== Segment start ==

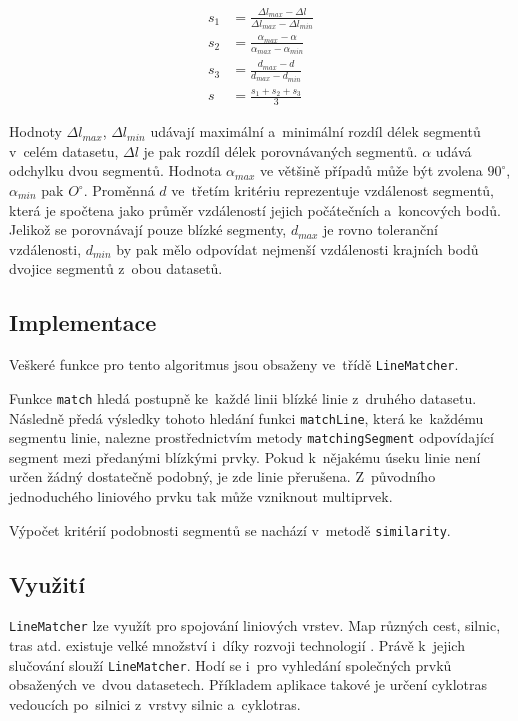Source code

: \begin{equation}
 \begin{aligned}
 s_1 &= \frac{ \Delta l_{max} - \Delta l }{ \Delta l_{max} - \Delta l_{min}} \\ 
 s_2 &= \frac{ \alpha_{max} - \alpha }{ \alpha_{max} - \alpha_{min}} \\ 
 s_3 &= \frac{ d_{max} - d }{ d_{max} - d_{min}} \\ 
 s &= \frac{s_1+s_2+s_3}{3}
 \label{crit}
 \end{aligned}
\end{equation}

Hodnoty $\Delta l_{max}$, $\Delta l_{min}$ udávají maximální a~minimální rozdíl délek
segmentů v~celém datasetu, $\Delta l$ je pak rozdíl délek porovnávaných segmentů.
$\alpha$ udává odchylku dvou segmentů. Hodnota $\alpha_{max}$ ve většině případů může
být zvolena $90^{\circ}$, $\alpha_{min}$ pak $O^\circ$. Proměnná $d$ ve~třetím 
kritériu reprezentuje vzdálenost segmentů, která je spočtena jako průměr vzdáleností
jejich počátečních a~koncových bodů. Jelikož se porovnávají pouze blízké segmenty,
$d_{max}$ je rovno toleranční vzdálenosti, $d_{min}$ by pak mělo odpovídat nejmenší
vzdálenosti krajních bodů dvojice segmentů z~obou datasetů.


\subsection{Implementace} %
\label{lm-implementace}
Veškeré funkce pro tento algoritmus jsou obsaženy ve~třídě \texttt{Line\-Matcher}.

Funkce \texttt{match} hledá postupně ke~každé linii blízké linie z~druhého datasetu.
Následně předá výsledky tohoto hledání funkci \texttt{match\-Line}, která ke~každému
segmentu linie, nalezne prostřednictvím metody \texttt{matching\-Segment} odpovídající
segment mezi předanými blízkými prvky. Pokud k~nějakému úseku linie není určen
žádný dostatečně podobný, je zde linie přerušena. Z~původního jednoduchého liniového
prvku tak může vzniknout multiprvek. 

Výpočet kritérií podobnosti segmentů se nachází v~metodě \texttt{similarity}. 

\subsection{Využití}
\label{lm-vyuziti}

\texttt{LineMatcher} lze využít pro spojování liniových vrstev. Map různých cest, 
silnic, tras atd. existuje velké množství i~díky rozvoji technologií . 
Právě k~jejich slučování slouží \texttt{LineMatcher}. Hodí se i~pro vyhledání 
společných prvků obsažených ve~dvou datasetech. Příkladem aplikace takové je 
určení cyklotras vedoucích po~silnici z~vrstvy silnic a~cyklotras.  %

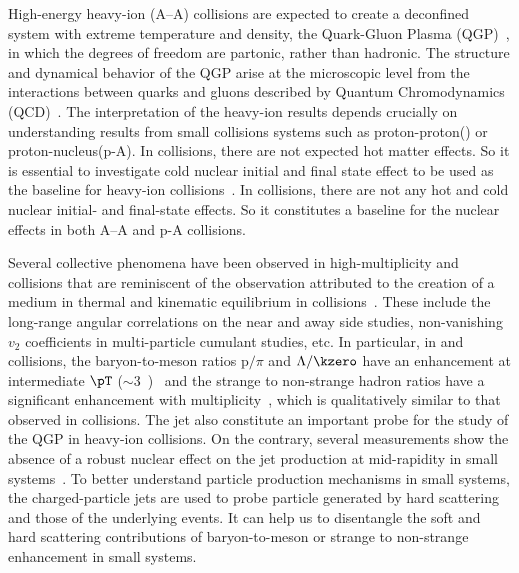 \documentclass[ALICE,manyauthors]{cernphprep}
\begin{document}
High-energy heavy-ion (A--A) collisions are expected to create a deconfined system with extreme temperature and density, the Quark-Gluon Plasma (QGP)~\cite{Rafelski:126179, Satz:2000bn, Shuryak:1983ni, Jacak:2012dx, Cleymans:1985wb, Bass:1998vz, BraunMunzinger:2007zz}, in which the degrees of freedom are partonic, rather than hadronic.
The structure and dynamical behavior of the QGP arise at the microscopic level from the interactions between quarks and gluons described by Quantum Chromodynamics (QCD)~\cite{Laermann:2003cv, Gupta:2011wh, Bhattacharya:2014ara}.
The interpretation of the heavy-ion results depends crucially on understanding results from small collisions systems such as proton-proton(\pp) or proton-nucleus(p-A).
In \pPb collisions, there are not expected hot matter effects.
So it is essential to investigate cold nuclear initial and final state effect to be used as the baseline for heavy-ion collisions~\cite{Salgado:2011wc, Eskola:2016oht}.
In \pp collisions, there are not any hot and cold nuclear initial- and final-state effects.
So it constitutes a baseline for the nuclear effects in both A--A and p-A collisions.

Several collective phenomena have been observed in high-multiplicity \pp and \pPb collisions that are reminiscent of the observation attributed to the creation of a medium in thermal and kinematic equilibrium in \PbPb collisions~\cite{Acharya:2019vdf, Aad:2015gqa, Abelev:2012ola, ABELEV:2013wsa, Khachatryan:2015waa, Abelev:2014uua, Adam:2015vsf}.
These include the long-range angular correlations on the near and away side studies, non-vanishing $v_{2}$ coefficients in multi-particle cumulant studies, etc.
In particular, in \pp and \pPb collisions, the baryon-to-meson ratios p$/\pi$ and $\Lambda/\kzero$ have an enhancement at intermediate $\pT$ ($\sim 3$~\GeVc)~\cite{Acharya:2018orn, Khachatryan:2016yru, Abelev:2013xaa, ALICE:2017jyt} and the strange to non-strange hadron ratios have a significant enhancement with multiplicity~\cite{Abelev:2013haa, ALICE:2017jyt, Khachatryan:2016yru}, which is qualitatively similar to that observed in \PbPb collisions.
The jet also constitute an important probe for the study of the QGP in heavy-ion collisions. 
On the contrary, several measurements show the absence of a robust nuclear effect on the jet production at mid-rapidity in small systems~\cite{Acharya:2019jyg, Acharya:2019tku, ALICE:2014dla, Abelev:2013fn, Acharya:2018eat, Acharya:2017okq, Adam:2015xea, Adam:2016jfp}.
To better understand particle production mechanisms in small systems, the charged-particle jets are used to probe particle generated by hard scattering and those of the underlying events.
It can help us to disentangle the soft and hard scattering contributions of baryon-to-meson or strange to non-strange enhancement in small systems. 
\end{document}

== Segment end ==

→ **What to do**:
Copy only what lies between the start of the listing above and the line containing "linie z~druhého datasetu.", inclusive of both ends, exactly as written, and drop the pictures.

→ **Output of the task**:
Source code

: \begin{equation}
 \begin{aligned}
 s_1 &= \frac{ \Delta l_{max} - \Delta l }{ \Delta l_{max} - \Delta l_{min}} \\ 
 s_2 &= \frac{ \alpha_{max} - \alpha }{ \alpha_{max} - \alpha_{min}} \\ 
 s_3 &= \frac{ d_{max} - d }{ d_{max} - d_{min}} \\ 
 s &= \frac{s_1+s_2+s_3}{3}
 \label{crit}
 \end{aligned}
\end{equation}

Hodnoty $\Delta l_{max}$, $\Delta l_{min}$ udávají maximální a~minimální rozdíl délek
segmentů v~celém datasetu, $\Delta l$ je pak rozdíl délek porovnávaných segmentů.
$\alpha$ udává odchylku dvou segmentů. Hodnota $\alpha_{max}$ ve většině případů může
být zvolena $90^{\circ}$, $\alpha_{min}$ pak $O^\circ$. Proměnná $d$ ve~třetím 
kritériu reprezentuje vzdálenost segmentů, která je spočtena jako průměr vzdáleností
jejich počátečních a~koncových bodů. Jelikož se porovnávají pouze blízké segmenty,
$d_{max}$ je rovno toleranční vzdálenosti, $d_{min}$ by pak mělo odpovídat nejmenší
vzdálenosti krajních bodů dvojice segmentů z~obou datasetů.


\subsection{Implementace} %
\label{lm-implementace}
Veškeré funkce pro tento algoritmus jsou obsaženy ve~třídě \texttt{Line\-Matcher}.

Funkce \texttt{match} hledá postupně ke~každé linii blízké linie z~druhého datasetu.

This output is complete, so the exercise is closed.